#### Records for processing
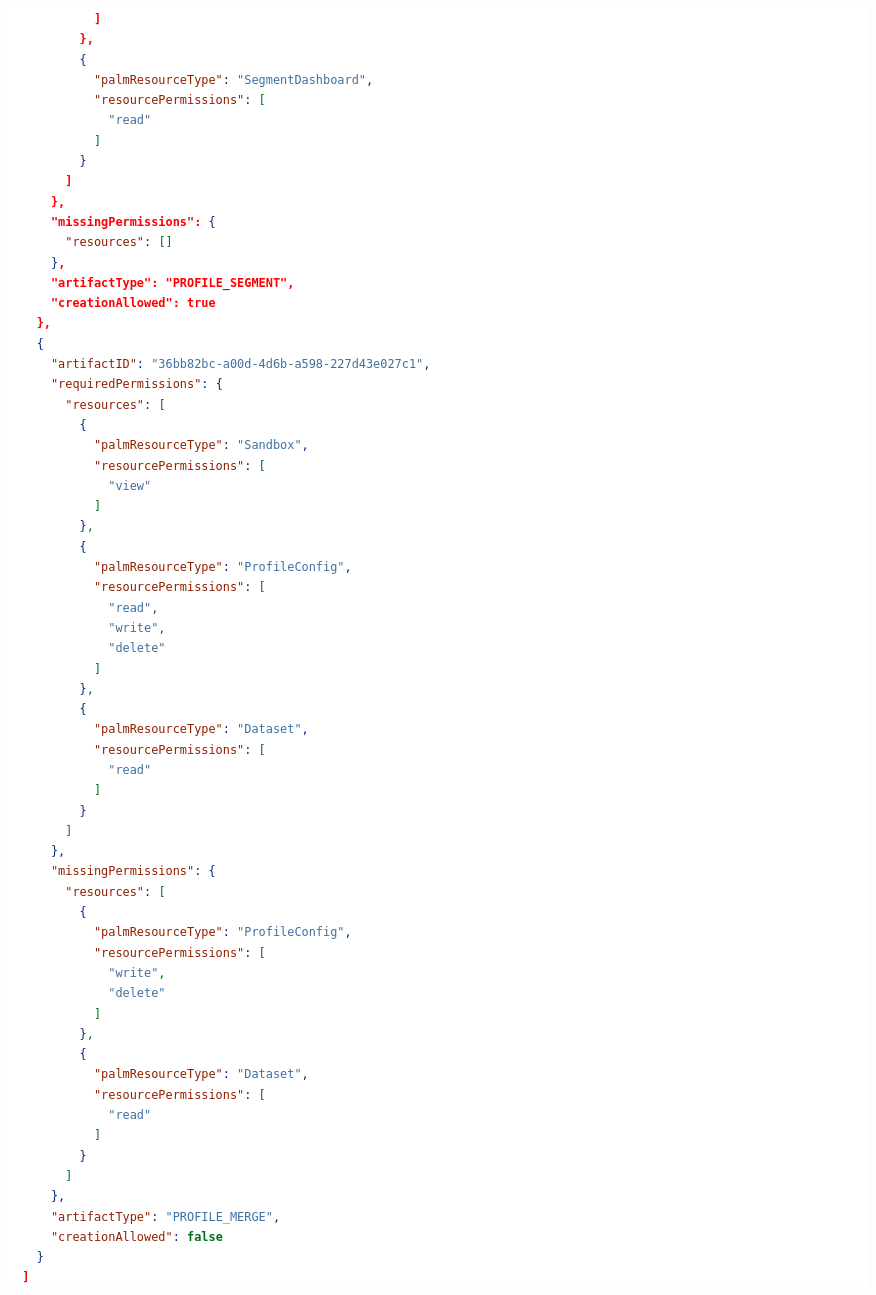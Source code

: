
 ```json
            ]
          },
          {
            "palmResourceType": "SegmentDashboard",
            "resourcePermissions": [
              "read"
            ]
          }
        ]
      },
      "missingPermissions": {
        "resources": []
      },
      "artifactType": "PROFILE_SEGMENT",
      "creationAllowed": true
    },
    {
      "artifactID": "36bb82bc-a00d-4d6b-a598-227d43e027c1",
      "requiredPermissions": {
        "resources": [
          {
            "palmResourceType": "Sandbox",
            "resourcePermissions": [
              "view"
            ]
          },
          {
            "palmResourceType": "ProfileConfig",
            "resourcePermissions": [
              "read",
              "write",
              "delete"
            ]
          },
          {
            "palmResourceType": "Dataset",
            "resourcePermissions": [
              "read"
            ]
          }
        ]
      },
      "missingPermissions": {
        "resources": [
          {
            "palmResourceType": "ProfileConfig",
            "resourcePermissions": [
              "write",
              "delete"
            ]
          },
          {
            "palmResourceType": "Dataset",
            "resourcePermissions": [
              "read"
            ]
          }
        ]
      },
      "artifactType": "PROFILE_MERGE",
      "creationAllowed": false
    }
  ]
```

#### Problem details
Although the records above contain pictures, output every line exactly and leave the pictures out.

#### Result below
Source code

:
 ```json
            ]
          },
          {
            "palmResourceType": "SegmentDashboard",
            "resourcePermissions": [
              "read"
            ]
          }
        ]
      },
      "missingPermissions": {
        "resources": []
      },
      "artifactType": "PROFILE_SEGMENT",
      "creationAllowed": true
    },
    {
      "artifactID": "36bb82bc-a00d-4d6b-a598-227d43e027c1",
      "requiredPermissions": {
        "resources": [
          {
            "palmResourceType": "Sandbox",
            "resourcePermissions": [
              "view"
            ]
          },
          {
            "palmResourceType": "ProfileConfig",
            "resourcePermissions": [
              "read",
              "write",
              "delete"
            ]
          },
          {
            "palmResourceType": "Dataset",
            "resourcePermissions": [
              "read"
            ]
          }
        ]
      },
      "missingPermissions": {
        "resources": [
          {
            "palmResourceType": "ProfileConfig",
            "resourcePermissions": [
              "write",
              "delete"
            ]
          },
          {
            "palmResourceType": "Dataset",
            "resourcePermissions": [
              "read"
            ]
          }
        ]
      },
      "artifactType": "PROFILE_MERGE",
      "creationAllowed": false
    }
  ]
```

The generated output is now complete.